The twin peaks of Bora Bora 30nm away were an attractive backdrop for the setting sun, so dinner was ashore at La Voile d’Or in time for sundowners. The time it was going to take to repair the mainsail enabled us to plan a passage around Taha’a, which shares the same lagoon as Raiatea. We were able to sail north on the leeward side of Taha’a, until we arrived at the planned anchorage just inside the reef, close to the motu of Ilot Tautau. The most expensive hotel in Polynesia has been built here. Le Taha’a Private Island & Spa, is a mere £770 per over-the-water-bungalow per night, excluding food and travel costs! To see what it really looks like, click on www.letahaa.com
Between this and another adjoining motu there is a ‘coral garden’. Here the water was shallow, clear and teeming with pretty, colourful fish, some of which we had not come across before. They were calmly swimming just an arm’s length away! Here are examples:
After being rather spoilt by the Caribbean, we found the coral disappointing and not particularly attractive. Unfortunately not a fan coral or sponge in sight. But we were anchored in very clear water, and the views of the island, motus, reef and Bora Bora were stunning.

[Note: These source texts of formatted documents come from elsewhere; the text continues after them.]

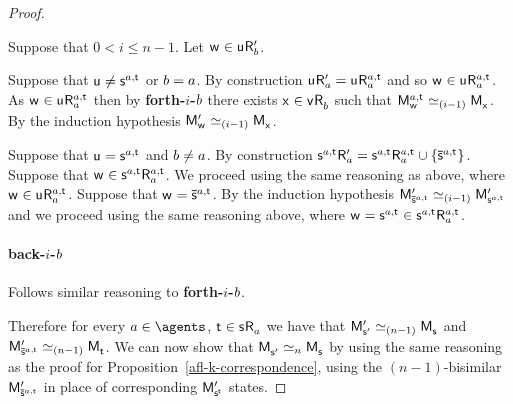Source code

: \begin{proof}
\begin{enumerate}
            Suppose that $0 < i \leq n - 1$.
            Let $\aStateW \in \aStateU \aAccessibility[\prime]{\agentB}$.

            Suppose that $\aStateU \neq \aStateS[\agentA,\aStateT]$ or $b = a$.
            By construction $\aStateU \aAccessibility[\prime]{\agentA} = \aStateU \aAccessibility[\agentA,\aStateT]{\agentA}$ and so $\aStateW \in \aStateU \aAccessibility[\agentA,\aStateT]{\agentA}$. 
            As $\aStateW \in \aStateU \aAccessibility[\agentA,\aStateT]{\agentA}$ then by {\bf forth-$i$-$b$} there exists $\aStateX \in \aStateV \aAccessibility{\agentB}$ such that $\aPModel[\agentA,\aStateT]{\aStateW} \bisimilar[(i - 1)] \aPModel{\aStateX}$.
            By the induction hypothesis $\aPModel[\prime]{\aStateW} \bisimilar[(i - 1)] \aPModel{\aStateX}$.

            Suppose that $\aStateU = \aStateS[\agentA,\aStateT]$ and $b \neq a$. 
            By construction $\aStateS[\agentA,\aStateT] \aAccessibility[\prime]{\agentA} = \aStateS[\agentA,\aStateT] \aAccessibility[\agentA,\aStateT]{\agentA} \cup \{\aPStateS[\agentA,\aStateT]\}$. 
            Suppose that $\aStateW \in \aStateS[\agentA,\aStateT] \aAccessibility[\agentA,\aStateT]{\agentA}$. 
            We proceed using the same reasoning as above, where $\aStateW \in \aStateU \aAccessibility[\agentA,\aStateT]{\agentA}$. 
            Suppose that $\aStateW = \aPStateS[\agentA,\aStateT]$.
            By the induction hypothesis $\aPModel[\prime]{\aPStateS[\agentA,\aStateT]} \bisimilar[(i - 1)] \aPModel[\prime]{\aStateS[\agentA,\aStateT]}$ and we proceed using the same reasoning above, where $\aStateW = \aStateS[\agentA,\aStateT] \in \aStateS[\agentA,\aStateT] \aAccessibility[\agentA,\aStateT]{\agentA}$.

            \paragraph{back-$i$-$b$} Follows similar reasoning to {\bf forth-$i$-$b$}.
    \end{enumerate}

    Therefore for every $\agentA \in \agents$, $\aStateT \in \aStateS \aAccessibility{\agentA}$ we have that $\aPModel[\prime]{\aStateS[\prime]} \bisimilar[(n - 1)] \aPModel{\aStateS}$ and $\aPModel[\prime]{\aPStateS[\agentA,\aStateT]} \bisimilar[(n - 1)] \aPModel{\aStateT}$.
    We can now show that $\aPModel{\aStateS[\prime]} \bisimilar[n] \aPModel{\aStateS}$ by using the same reasoning as the proof for Proposition~\ref{afl-k-correspondence}, using the $(n-1)$-bisimilar $\aPModel[\prime]{\aPStateS[\agentA,\aStateT]}$ in place of corresponding $\aPModel[\prime]{\aStateS[\aStateT]}$ states.
\end{proof}

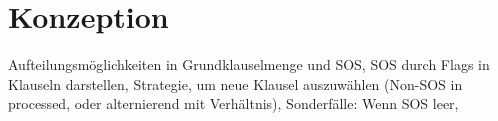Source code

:
\chapter{Konzeption}


Aufteilungsmöglichkeiten in Grundklauselmenge und SOS, SOS durch Flags in Klauseln darstellen, Strategie, um neue Klausel auszuwählen (Non-SOS in processed, oder alternierend mit Verhältnis),
Sonderfälle: Wenn SOS leer,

We enjoyed two further overnight stops around the island, both of them just inside the coral reef, one on a ‘Moorings’ mooring off Motu Tuvahine, the other at what turned out to be a popular anchorage of Motu Mahaea just inside the eastern pass. Thus our gentle circumnavigation of this beautiful island was completed, sailing under genoa for much of the way.
As far as rating the islands we have visited is concerned, Taha’a is just as attractive, low key and uncommercialised as Huahine with the added advantage that we could sail within the reef.
We returned to Apooiti, picked up and bent on the repaired mainsail. Regine had done an expert and professional job, which will hopefully last until New Zealand. After buying a few provisions we filled Pipistrelle’s tanks with duty free diesel in Uturoa for the last time in French Polynesia and even managed to get our Camping Gaz bottles refilled with butane at the Raiatea Carenage.
Only another six hours to sail to Bora Bora and we set off from the Taha’a Yacht Club (currently closed for renovation) where we had picked up a mooring the previous evening. Again a wonderful setting.